This function scrapes a web page for all links (<a> tags) and extracts both
the URLs and the link text.
Usage
scrape_link(url, sort_by = c("link", "link_text"))Value
A tibble with two columns: link_text containing the text of each
link, and link containing the absolute URL of each link.
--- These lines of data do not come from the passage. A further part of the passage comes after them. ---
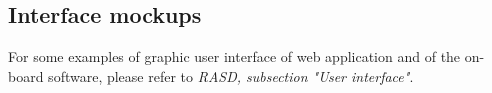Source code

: \subsection{Interface mockups}

For some examples of graphic user interface of web application and of the on-board software, please refer to \textit{RASD, subsection "User interface"}.
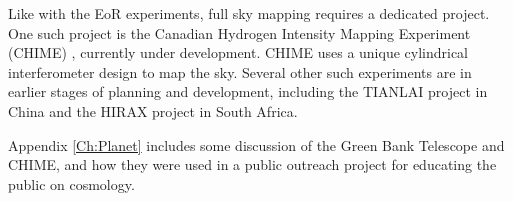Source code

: Like with the EoR experiments, full sky mapping requires a dedicated project. One such project is the Canadian Hydrogen Intensity Mapping Experiment (CHIME) \cite{shaw_2014}\cite{chime}, currently under development. CHIME uses a unique cylindrical interferometer design to map the sky. Several other such experiments are in earlier stages of planning and development, including the TIANLAI project in China and the HIRAX project in South Africa. 

Appendix \ref{Ch:Planet} includes some discussion of the Green Bank Telescope and CHIME, and how they were used in a public outreach project for educating the public on \cm cosmology.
The tibble is
sorted by link and then by link text, and only unique links are included.
Examples
head(scrape_link(url = "https://github.com/tidyverse/dplyr"))
#> # A tibble: 6 × 2
#> link_text link
#> <chr> <chr>
#> 1 Archive Program https://archiveprogram.github.com
#> 2 Acero https://arrow.apache.org/docs/cpp/streaming_execution.html
#> 3 arrow https://arrow.apache.org/docs/r/
#> 4 dbplyr https://dbplyr.tidyverse.org/
#> 5 Documentation https://docs.github.com
#> 6 Docs https://docs.github.com/
head(
scrape_link(
url = "https://github.com/tidyverse/dplyr", sort_by = "link_text"))
#> # A tibble: 6 × 2
#> link_text link
#> <chr> <chr>
#> 1 + 266 contributors https://github.com/tidyverse/dplyr/graphs/contributors
#> 2 + 42 releases https://github.com/tidyverse/dplyr/releases
#> 3 .Rbuildignore https://github.com/tidyverse/dplyr/blob/main/.Rbuildignore
#> 4 .github https://github.com/tidyverse/dplyr/tree/main/.github
#> 5 .gitignore https://github.com/tidyverse/dplyr/blob/main/.gitignore
#> 6 .vscode https://github.com/tidyverse/dplyr/tree/main/.vscode
# This will give an "Invalid url" error
try(scrape_link(url = "https://github50.com"))
#> Error in scrape_link(url = "https://github50.com") :
#> Invalid url
#>
#> ----- Metadata -----
#>
#> url [url]: <character>
#> https://github50.com